▸ **EXERCISE DESCRIPTION**:
In the data below, set down exactly the lines from the one containing "turbolento della quarta" up to and including the one containing "dynamics of the full, detailed network.". Leave the pictures out.

▸ **MATERIAL FOR THE TASK**:

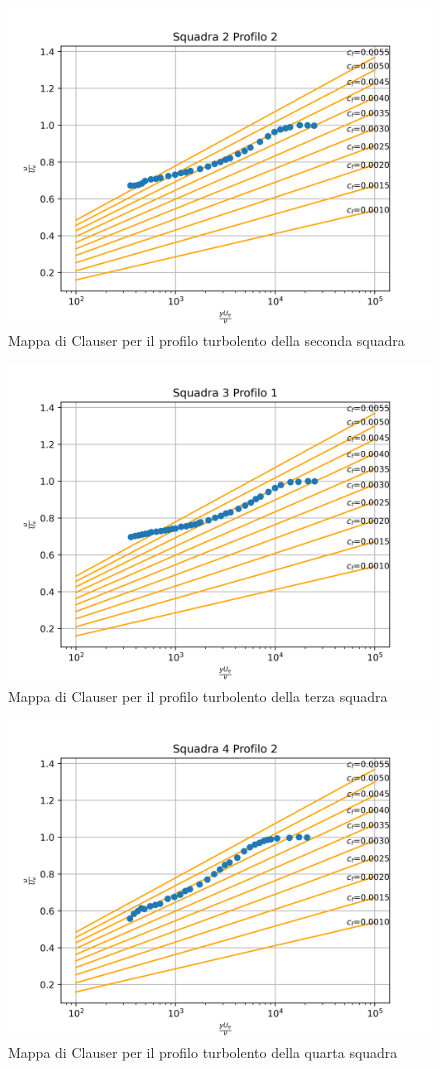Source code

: \begin{figure}[H]
    \centering
    \includegraphics[width=.8\textwidth]{images/9/sq2p2clauser.png}
    \caption{Mappa di Clauser per il profilo turbolento della seconda squadra}
\end{figure}

\begin{figure}[H]
    \centering
    \includegraphics[width=.8\textwidth]{images/9/sq3p1clauser.png}
    \caption{Mappa di Clauser per il profilo turbolento della terza squadra}
\end{figure}

\begin{figure}[H]
    \centering
    \includegraphics[width=.8\textwidth]{images/9/sq4p2clauser.png}
    \caption{Mappa di Clauser per il profilo turbolento della quarta squadra}
\end{figure}

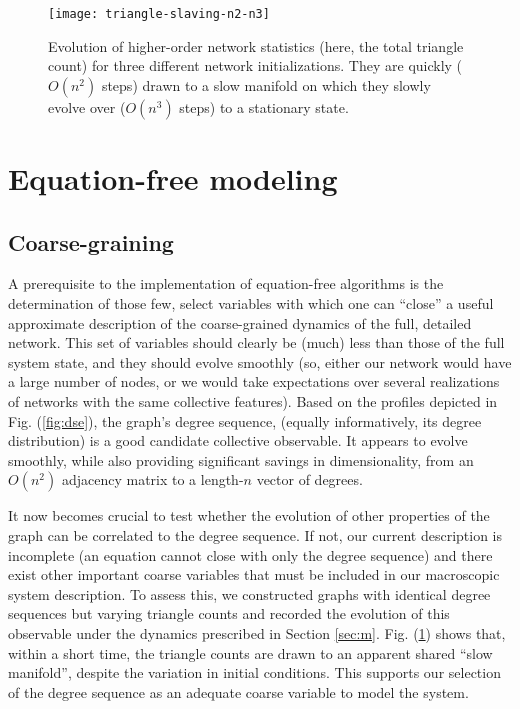   \begin{figure}
    \centering
    \texttt{[image: triangle-slaving-n2-n3]}
    \caption[Evolution of triangle count]{Evolution of higher-order
      network statistics (here, the total triangle count) for three
      different network initializations. They are quickly ($O(n^2)$
      steps) drawn to a slow manifold on which they slowly evolve over
      ($O(n^3)$ steps) to a stationary state. \label{fig:sv}}
  \end{figure}

  \section{Equation-free modeling\label{sec:ef}}

  \subsection{Coarse-graining}

  A prerequisite to the implementation of equation-free algorithms is
  the determination of those few, select variables with which one can
  ``close'' a useful approximate description of the coarse-grained
  dynamics of the full, detailed network.
  This set of variables should clearly be (much) less than those of
  the full system state, and they should evolve smoothly (so, either
  our network would have a large number of nodes, or we would take
  expectations over several realizations of networks with the same
  collective features).
  Based on the profiles depicted in Fig. (\ref{fig:dse}), the graph's
  degree sequence, (equally informatively, its degree distribution) is
  a good candidate collective observable.
  It appears to evolve smoothly, while also providing significant
  savings in dimensionality, from an $O(n^2)$ adjacency matrix to a
  length-$n$ vector of degrees. \par

  It now becomes crucial to test whether the evolution of other
  properties of the graph can be correlated to the degree sequence.
  If not, our current description is incomplete (an equation cannot
  close with only the degree sequence) and there exist other important
  coarse variables that must be included in our macroscopic system
  description.
  To assess this, we constructed graphs with identical degree
  sequences but varying triangle counts and recorded the evolution of
  this observable under the dynamics prescribed in Section
  \ref{sec:m}. Fig. (\ref{fig:sv}) shows that, within a short time,
  the triangle counts are drawn to an apparent shared ``slow
  manifold'', despite the variation in initial conditions.
  This supports our selection of the degree sequence as an adequate
  coarse variable to model the system. \par

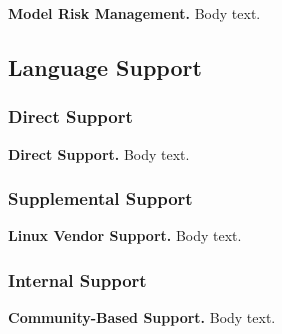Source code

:                 \textbf{Model Risk Management.}
                Body text.

        \subsection{Language Support}
 
            \subsubsection{Direct Support}

                \textbf{Direct Support.}
                Body text.

            \subsubsection{Supplemental Support}

                \textbf{Linux Vendor Support.}
                Body text.

            \subsubsection{Internal Support}
                            
                \textbf{Community-Based Support.}
                Body text.
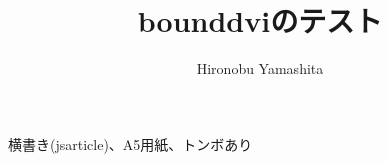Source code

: \documentclass[a5paper,tombow]{jsarticle}
\title{\textsf{bounddvi}のテスト}
\author{Hironobu Yamashita}
\begin{document}
横書き(jsarticle)、A5用紙、トンボあり
\end{document}
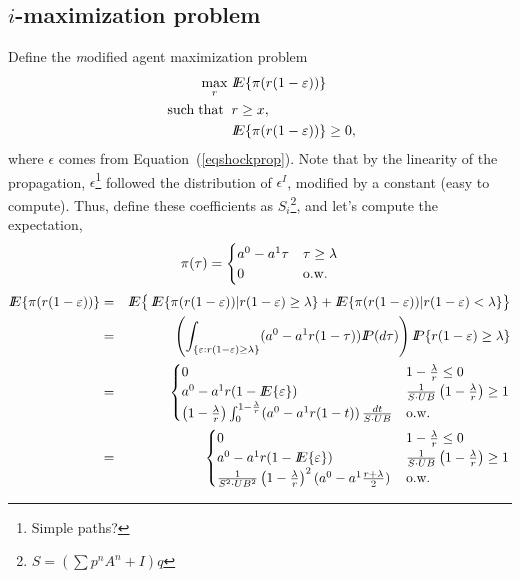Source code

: \subsection{$i$-maximization problem}
Define the {\emph modified agent maximization problem}
\begin{align*}
\max_r&\;{I\kern-.35em E}\{ \pi(r(1-\varepsilon))\}\\
\mathop{\rm \;such\; that\;}\nolimits&\;r\geq x,\\
&\;{I\kern-.35em E}\{ \pi(r(1-\varepsilon))\}\geq 0,
\end{align*}
where $\epsilon$ comes from Equation~(\ref{eqshockprop}).  Note that by the linearity of the propagation, $\epsilon$\footnote{Simple paths?} followed the distribution of $\epsilon^I$, modified by a constant (easy to compute).  Thus, define these coefficients as $S_i$\footnote{$S=(\sum p^nA^n+I)q$}, and let's compute the expectation, 
\[\pi(\tau)=\begin{cases}a^0-a^1\tau& \tau\geq \lambda\\ 0&{\rm o.w.}\end{cases}\]
\begin{eqnarray*}
\Ex\{ \pi(r(1-\epsilon))\}&=&\Ex\lset\,\Ex\{ \pi(r(1-\epsilon))|r(1-\epsilon)\geq\lambda\}+\Ex\{ \pi(r(1-\epsilon))|r(1-\epsilon)<\lambda\}\rset\\
&=&\left(\int_{\{\epsilon:r(1-\epsilon)\geq \lambda\}}(a^0-a^1r(1-\tau))\Pro(d\tau) \right)\Pro\{r(1-\epsilon)\geq\lambda\}\\
&=&\begin{cases}
0&1-\frac{\lambda}{r}\leq 0\\
a^0-a^1r(1-\Ex\{\epsilon\})&\frac{1}{S\cdot UB}\left(1-\frac{\lambda}{r}\right)\geq 1\\
\left(1-\frac{\lambda}{r}\right)\int_0^{1-\frac{\lambda}{r}}(a^0-a^1r(1-t))\,\frac{dt}{S\cdot UB}&{\rm o.w.}
\end{cases}\\
&=&\begin{cases}
0&1-\frac{\lambda}{r}\leq 0\\
a^0-a^1r(1-\Ex\{\epsilon\})&\frac{1}{S\cdot UB}\left(1-\frac{\lambda}{r}\right)\geq 1\\
\frac{1}{S^2\cdot UB^2}\left(1-\frac{\lambda}{r}\right)^2(a^0-a^1\frac{r+\lambda}{2})\,&{\rm o.w.}
\end{cases}
\end{eqnarray*}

▸ **EXPECTED OUTPUT**:
    \caption{Mappa di Clauser per il profilo turbolento della quarta squadra}
\end{figure}

   \begin{figure}
    \centering
    \texttt{[image: triangle-slaving-n2-n3]}
    \caption[Evolution of triangle count]{Evolution of higher-order
      network statistics (here, the total triangle count) for three
      different network initializations. They are quickly ($O(n^2)$
      steps) drawn to a slow manifold on which they slowly evolve over
      ($O(n^3)$ steps) to a stationary state. \label{fig:sv}}
  \end{figure}

  \section{Equation-free modeling\label{sec:ef}}

  \subsection{Coarse-graining}

  A prerequisite to the implementation of equation-free algorithms is
  the determination of those few, select variables with which one can
  ``close'' a useful approximate description of the coarse-grained
  dynamics of the full, detailed network.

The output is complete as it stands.